*** DATA TO EXAMINE Section Begins ***

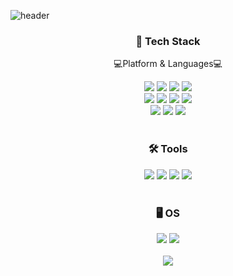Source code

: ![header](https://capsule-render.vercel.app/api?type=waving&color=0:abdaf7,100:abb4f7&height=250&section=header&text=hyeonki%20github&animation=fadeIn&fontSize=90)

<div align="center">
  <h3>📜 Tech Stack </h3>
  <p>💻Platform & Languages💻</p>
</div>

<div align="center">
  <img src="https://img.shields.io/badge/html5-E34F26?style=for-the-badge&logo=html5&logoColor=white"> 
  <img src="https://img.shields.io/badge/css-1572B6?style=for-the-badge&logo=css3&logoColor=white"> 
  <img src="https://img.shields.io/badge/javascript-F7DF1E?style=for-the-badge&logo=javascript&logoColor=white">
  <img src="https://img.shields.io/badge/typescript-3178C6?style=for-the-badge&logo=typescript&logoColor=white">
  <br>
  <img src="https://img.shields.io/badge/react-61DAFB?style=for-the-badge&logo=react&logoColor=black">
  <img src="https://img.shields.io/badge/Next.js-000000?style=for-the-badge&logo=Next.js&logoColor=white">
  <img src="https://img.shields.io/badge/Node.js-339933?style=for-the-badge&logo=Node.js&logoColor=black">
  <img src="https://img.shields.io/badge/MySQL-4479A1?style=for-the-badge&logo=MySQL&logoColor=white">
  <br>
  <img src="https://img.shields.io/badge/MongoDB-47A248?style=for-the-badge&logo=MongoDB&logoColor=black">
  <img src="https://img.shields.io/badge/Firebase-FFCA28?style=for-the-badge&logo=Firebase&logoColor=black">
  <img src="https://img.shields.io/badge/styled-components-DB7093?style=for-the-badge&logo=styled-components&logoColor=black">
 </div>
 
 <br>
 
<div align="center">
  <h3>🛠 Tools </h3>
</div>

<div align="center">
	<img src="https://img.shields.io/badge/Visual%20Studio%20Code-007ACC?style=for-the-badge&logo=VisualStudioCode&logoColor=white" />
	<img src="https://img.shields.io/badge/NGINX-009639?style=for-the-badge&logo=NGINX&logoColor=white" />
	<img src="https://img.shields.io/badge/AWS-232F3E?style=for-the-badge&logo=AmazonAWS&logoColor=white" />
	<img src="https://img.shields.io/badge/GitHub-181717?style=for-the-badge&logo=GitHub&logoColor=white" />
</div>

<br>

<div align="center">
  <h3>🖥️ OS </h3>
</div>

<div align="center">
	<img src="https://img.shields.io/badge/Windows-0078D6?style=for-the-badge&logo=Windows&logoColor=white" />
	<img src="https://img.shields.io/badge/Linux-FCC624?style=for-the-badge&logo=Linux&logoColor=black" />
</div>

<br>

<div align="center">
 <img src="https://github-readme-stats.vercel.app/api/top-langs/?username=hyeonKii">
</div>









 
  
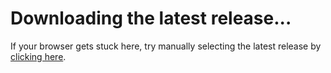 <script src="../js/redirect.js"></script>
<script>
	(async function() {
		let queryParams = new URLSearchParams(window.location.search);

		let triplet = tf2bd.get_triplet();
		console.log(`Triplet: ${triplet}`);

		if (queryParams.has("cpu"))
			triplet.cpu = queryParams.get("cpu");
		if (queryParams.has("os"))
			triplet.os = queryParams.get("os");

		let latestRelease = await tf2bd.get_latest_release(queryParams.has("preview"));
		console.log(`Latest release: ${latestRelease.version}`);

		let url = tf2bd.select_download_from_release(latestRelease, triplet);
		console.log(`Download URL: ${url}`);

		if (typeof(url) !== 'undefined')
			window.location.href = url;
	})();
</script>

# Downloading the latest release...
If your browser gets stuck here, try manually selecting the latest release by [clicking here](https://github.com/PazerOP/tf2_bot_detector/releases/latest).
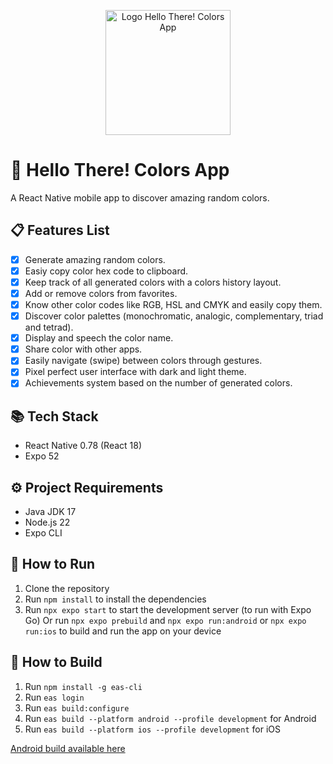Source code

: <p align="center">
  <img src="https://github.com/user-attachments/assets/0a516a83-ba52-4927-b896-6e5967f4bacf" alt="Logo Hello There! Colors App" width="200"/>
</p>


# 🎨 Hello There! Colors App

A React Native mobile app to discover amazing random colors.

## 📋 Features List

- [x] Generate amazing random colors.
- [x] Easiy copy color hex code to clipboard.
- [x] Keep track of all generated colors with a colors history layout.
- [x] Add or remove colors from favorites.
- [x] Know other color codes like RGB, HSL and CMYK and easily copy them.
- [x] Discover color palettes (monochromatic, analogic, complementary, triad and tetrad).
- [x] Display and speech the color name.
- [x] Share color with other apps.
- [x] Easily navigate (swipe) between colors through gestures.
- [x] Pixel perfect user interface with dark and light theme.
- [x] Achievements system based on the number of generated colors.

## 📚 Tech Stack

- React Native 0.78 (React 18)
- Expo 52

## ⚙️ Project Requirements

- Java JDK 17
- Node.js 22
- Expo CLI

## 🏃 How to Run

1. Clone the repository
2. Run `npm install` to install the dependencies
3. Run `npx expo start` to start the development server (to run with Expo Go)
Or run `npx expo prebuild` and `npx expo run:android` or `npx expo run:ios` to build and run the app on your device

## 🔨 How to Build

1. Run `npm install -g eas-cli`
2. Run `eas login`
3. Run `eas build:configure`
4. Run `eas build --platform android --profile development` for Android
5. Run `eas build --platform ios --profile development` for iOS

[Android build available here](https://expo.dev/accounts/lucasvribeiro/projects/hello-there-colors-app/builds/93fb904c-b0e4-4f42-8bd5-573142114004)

*** DATA TO EXAMINE Section Ends ***
*** DATA TO EXAMINE Section Begins ***

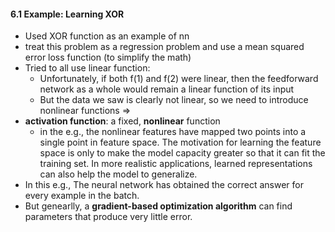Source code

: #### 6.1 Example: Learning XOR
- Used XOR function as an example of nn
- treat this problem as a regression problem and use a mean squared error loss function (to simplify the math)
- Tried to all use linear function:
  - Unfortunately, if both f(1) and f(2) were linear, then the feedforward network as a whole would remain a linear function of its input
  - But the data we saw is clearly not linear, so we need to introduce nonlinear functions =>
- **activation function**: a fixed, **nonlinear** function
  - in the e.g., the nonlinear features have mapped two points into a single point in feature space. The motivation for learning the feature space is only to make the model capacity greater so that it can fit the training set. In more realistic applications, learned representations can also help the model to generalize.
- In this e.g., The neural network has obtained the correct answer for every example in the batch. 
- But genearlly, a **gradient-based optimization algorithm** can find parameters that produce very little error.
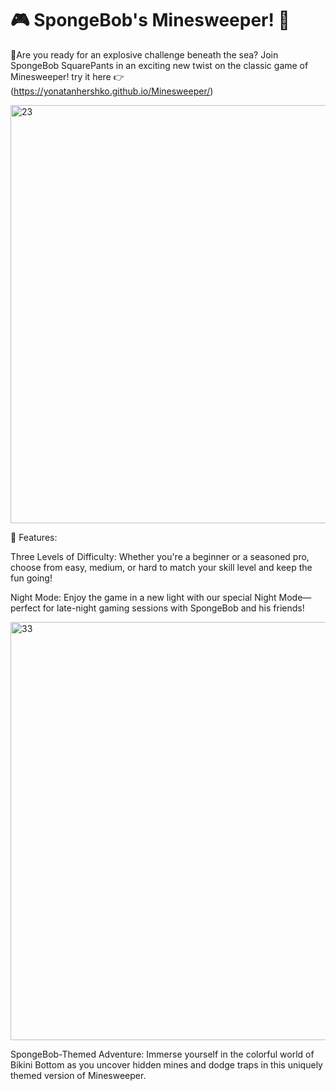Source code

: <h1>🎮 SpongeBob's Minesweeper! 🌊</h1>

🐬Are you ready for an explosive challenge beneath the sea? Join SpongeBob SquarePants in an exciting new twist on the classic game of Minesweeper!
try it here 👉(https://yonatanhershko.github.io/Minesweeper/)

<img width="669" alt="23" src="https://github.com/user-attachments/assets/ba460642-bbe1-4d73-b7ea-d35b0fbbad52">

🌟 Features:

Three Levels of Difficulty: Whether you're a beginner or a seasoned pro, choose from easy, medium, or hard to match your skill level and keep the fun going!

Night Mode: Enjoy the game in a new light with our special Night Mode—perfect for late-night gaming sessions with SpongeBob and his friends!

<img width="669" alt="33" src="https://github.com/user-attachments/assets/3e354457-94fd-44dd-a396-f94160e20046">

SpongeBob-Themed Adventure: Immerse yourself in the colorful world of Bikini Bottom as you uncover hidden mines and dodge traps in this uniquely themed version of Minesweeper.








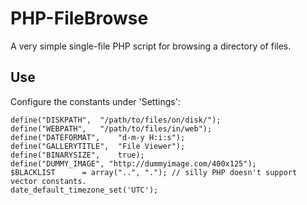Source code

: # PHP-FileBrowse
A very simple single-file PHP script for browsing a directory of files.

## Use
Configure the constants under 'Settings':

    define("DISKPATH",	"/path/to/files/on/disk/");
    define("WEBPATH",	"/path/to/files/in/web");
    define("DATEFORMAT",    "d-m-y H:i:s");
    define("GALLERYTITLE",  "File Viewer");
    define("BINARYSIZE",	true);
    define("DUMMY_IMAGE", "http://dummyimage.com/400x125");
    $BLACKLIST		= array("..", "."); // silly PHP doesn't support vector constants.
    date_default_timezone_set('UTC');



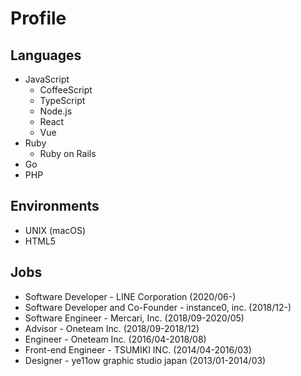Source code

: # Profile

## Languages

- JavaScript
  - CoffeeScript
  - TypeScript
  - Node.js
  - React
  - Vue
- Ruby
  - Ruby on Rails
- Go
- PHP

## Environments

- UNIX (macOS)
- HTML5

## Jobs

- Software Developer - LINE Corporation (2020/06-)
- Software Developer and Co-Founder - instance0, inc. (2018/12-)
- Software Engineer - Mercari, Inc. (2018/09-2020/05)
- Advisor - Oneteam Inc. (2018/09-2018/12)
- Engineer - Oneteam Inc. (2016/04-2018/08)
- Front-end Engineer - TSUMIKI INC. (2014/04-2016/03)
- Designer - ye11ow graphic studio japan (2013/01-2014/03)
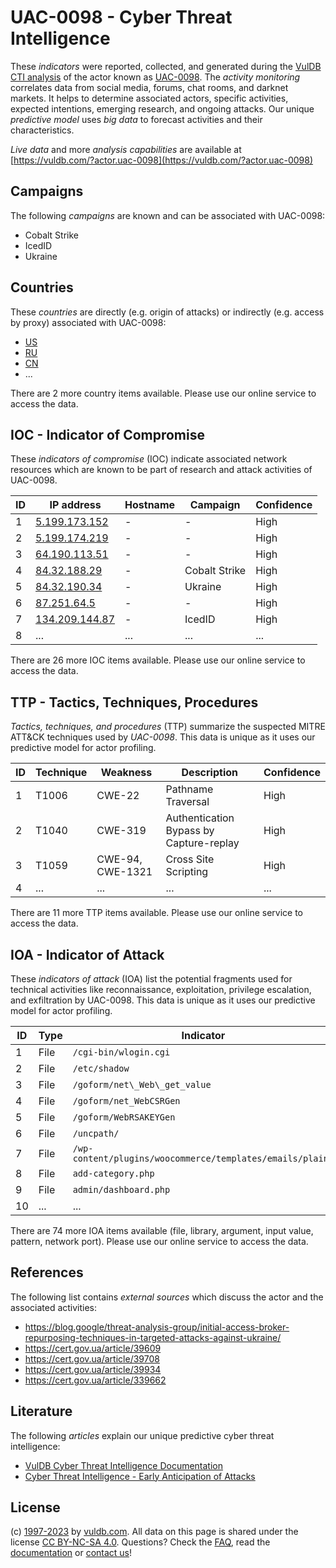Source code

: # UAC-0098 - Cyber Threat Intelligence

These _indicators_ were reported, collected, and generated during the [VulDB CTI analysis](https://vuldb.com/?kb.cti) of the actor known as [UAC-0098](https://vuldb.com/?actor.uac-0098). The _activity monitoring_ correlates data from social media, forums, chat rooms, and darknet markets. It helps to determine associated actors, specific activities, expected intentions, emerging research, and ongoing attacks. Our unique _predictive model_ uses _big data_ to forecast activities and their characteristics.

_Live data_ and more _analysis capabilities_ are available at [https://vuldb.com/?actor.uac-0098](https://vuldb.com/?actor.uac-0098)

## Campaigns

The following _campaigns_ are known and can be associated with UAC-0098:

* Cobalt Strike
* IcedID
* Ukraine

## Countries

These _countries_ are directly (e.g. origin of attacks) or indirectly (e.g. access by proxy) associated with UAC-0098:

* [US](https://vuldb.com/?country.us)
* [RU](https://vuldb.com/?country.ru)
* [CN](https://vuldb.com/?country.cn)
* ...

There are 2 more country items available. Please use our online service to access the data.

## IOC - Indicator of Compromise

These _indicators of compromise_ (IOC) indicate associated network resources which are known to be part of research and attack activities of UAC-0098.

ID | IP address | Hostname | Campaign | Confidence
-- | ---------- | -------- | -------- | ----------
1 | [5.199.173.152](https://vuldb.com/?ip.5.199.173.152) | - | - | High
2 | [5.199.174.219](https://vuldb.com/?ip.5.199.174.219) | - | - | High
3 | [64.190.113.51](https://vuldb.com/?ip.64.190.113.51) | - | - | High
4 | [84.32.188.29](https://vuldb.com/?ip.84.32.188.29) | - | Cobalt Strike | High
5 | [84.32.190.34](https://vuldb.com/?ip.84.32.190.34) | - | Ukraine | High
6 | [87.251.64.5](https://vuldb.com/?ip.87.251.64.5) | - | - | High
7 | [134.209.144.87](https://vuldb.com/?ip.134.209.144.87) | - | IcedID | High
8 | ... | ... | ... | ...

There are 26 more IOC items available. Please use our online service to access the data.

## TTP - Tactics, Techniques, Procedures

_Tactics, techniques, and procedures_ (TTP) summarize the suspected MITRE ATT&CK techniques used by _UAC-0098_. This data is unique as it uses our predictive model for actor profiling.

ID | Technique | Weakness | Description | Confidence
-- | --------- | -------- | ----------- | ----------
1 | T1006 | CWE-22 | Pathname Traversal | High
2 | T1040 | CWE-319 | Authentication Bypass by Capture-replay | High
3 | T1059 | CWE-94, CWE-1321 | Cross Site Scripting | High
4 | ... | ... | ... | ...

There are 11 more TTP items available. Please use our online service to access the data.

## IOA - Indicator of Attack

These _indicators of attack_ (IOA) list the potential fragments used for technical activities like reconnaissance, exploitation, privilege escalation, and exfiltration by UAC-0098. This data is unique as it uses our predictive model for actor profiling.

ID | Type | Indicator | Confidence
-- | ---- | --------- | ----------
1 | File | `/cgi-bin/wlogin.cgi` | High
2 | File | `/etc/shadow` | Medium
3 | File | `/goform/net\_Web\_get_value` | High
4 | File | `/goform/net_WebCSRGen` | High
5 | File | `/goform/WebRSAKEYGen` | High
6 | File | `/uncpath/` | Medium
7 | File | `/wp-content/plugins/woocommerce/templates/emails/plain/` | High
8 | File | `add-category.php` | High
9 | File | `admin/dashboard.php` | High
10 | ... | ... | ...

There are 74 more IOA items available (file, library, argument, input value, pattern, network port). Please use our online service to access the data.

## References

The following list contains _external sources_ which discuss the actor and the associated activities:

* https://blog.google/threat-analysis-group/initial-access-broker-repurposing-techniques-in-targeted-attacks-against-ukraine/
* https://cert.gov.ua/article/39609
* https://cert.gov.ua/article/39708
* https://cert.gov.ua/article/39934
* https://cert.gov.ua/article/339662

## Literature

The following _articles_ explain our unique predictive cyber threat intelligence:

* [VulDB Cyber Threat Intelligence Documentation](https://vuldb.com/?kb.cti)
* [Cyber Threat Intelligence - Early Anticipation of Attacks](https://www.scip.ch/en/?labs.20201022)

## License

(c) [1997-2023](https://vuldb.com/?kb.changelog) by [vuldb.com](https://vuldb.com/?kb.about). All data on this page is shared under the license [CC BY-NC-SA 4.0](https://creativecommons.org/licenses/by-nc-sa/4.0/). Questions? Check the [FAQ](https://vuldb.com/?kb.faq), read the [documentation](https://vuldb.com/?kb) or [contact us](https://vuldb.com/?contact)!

*** DATA TO EXAMINE Section Ends ***
*** DATA TO EXAMINE Section Begins ***

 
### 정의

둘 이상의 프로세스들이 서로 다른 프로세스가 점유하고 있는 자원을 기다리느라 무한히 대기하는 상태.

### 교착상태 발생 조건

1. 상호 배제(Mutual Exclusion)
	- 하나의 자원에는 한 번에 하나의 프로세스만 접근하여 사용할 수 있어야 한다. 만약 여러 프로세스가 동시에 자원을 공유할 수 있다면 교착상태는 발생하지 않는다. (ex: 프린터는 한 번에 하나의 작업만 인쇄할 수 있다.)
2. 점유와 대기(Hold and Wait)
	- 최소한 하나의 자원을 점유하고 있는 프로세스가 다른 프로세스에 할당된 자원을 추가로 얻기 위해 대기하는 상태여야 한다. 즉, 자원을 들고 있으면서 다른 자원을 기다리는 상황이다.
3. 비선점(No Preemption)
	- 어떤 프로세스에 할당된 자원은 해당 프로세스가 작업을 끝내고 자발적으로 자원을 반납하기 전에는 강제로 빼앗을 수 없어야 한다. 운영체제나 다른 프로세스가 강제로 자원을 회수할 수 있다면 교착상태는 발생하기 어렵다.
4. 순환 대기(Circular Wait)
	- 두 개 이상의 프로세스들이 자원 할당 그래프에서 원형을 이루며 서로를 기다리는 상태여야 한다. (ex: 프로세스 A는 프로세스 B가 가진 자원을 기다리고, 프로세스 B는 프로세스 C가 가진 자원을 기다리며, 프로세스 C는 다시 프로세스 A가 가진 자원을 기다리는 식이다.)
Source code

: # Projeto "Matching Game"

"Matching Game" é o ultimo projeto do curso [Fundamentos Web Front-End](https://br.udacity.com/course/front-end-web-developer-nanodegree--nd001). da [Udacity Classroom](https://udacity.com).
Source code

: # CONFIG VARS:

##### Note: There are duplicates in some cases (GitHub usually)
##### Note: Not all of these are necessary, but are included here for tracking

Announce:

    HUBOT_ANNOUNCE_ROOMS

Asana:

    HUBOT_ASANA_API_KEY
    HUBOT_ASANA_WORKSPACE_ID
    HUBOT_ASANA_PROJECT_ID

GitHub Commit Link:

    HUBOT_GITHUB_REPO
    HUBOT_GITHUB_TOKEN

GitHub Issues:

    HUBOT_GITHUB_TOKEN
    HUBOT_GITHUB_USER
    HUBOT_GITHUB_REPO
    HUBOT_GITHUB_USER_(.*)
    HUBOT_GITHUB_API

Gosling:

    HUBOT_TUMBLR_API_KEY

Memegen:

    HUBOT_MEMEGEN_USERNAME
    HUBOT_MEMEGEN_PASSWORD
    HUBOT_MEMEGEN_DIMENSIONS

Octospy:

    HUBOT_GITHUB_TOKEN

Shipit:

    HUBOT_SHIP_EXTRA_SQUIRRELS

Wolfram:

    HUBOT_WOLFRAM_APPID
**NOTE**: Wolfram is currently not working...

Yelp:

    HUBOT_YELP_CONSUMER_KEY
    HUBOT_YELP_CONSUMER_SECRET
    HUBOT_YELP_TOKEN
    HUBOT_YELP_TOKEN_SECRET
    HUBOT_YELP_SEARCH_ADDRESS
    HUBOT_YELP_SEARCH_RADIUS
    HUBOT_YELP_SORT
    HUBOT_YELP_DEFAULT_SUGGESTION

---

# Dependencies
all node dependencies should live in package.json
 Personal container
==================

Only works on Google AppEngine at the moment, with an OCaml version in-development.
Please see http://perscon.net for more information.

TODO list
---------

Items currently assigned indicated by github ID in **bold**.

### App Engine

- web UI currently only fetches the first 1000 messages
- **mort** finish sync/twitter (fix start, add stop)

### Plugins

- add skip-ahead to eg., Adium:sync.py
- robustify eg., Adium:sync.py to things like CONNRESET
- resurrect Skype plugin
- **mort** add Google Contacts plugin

*** DATA TO EXAMINE Section Ends ***

* _WORK TASK_
Pictures in the entries do not go into the copy. Print only the lines starting at the one containing "let triplet = tf2bd.get_triplet();" and ending at the one containing "- [x] Add or remove colors from favorites.", exactly as they appear.

* _SOLUTION FOR THIS PROBLEM_
		let triplet = tf2bd.get_triplet();
		console.log(`Triplet: ${triplet}`);

		if (queryParams.has("cpu"))
			triplet.cpu = queryParams.get("cpu");
		if (queryParams.has("os"))
			triplet.os = queryParams.get("os");

		let latestRelease = await tf2bd.get_latest_release(queryParams.has("preview"));
		console.log(`Latest release: ${latestRelease.version}`);

		let url = tf2bd.select_download_from_release(latestRelease, triplet);
		console.log(`Download URL: ${url}`);

		if (typeof(url) !== 'undefined')
			window.location.href = url;
	})();
</script>

# Downloading the latest release...
If your browser gets stuck here, try manually selecting the latest release by [clicking here](https://github.com/PazerOP/tf2_bot_detector/releases/latest).
Source code

: <p align="center">
  <img src="https://github.com/user-attachments/assets/0a516a83-ba52-4927-b896-6e5967f4bacf" alt="Logo Hello There! Colors App" width="200"/>
</p>


# 🎨 Hello There! Colors App

A React Native mobile app to discover amazing random colors.

## 📋 Features List

- [x] Generate amazing random colors.
- [x] Easiy copy color hex code to clipboard.
- [x] Keep track of all generated colors with a colors history layout.
- [x] Add or remove colors from favorites.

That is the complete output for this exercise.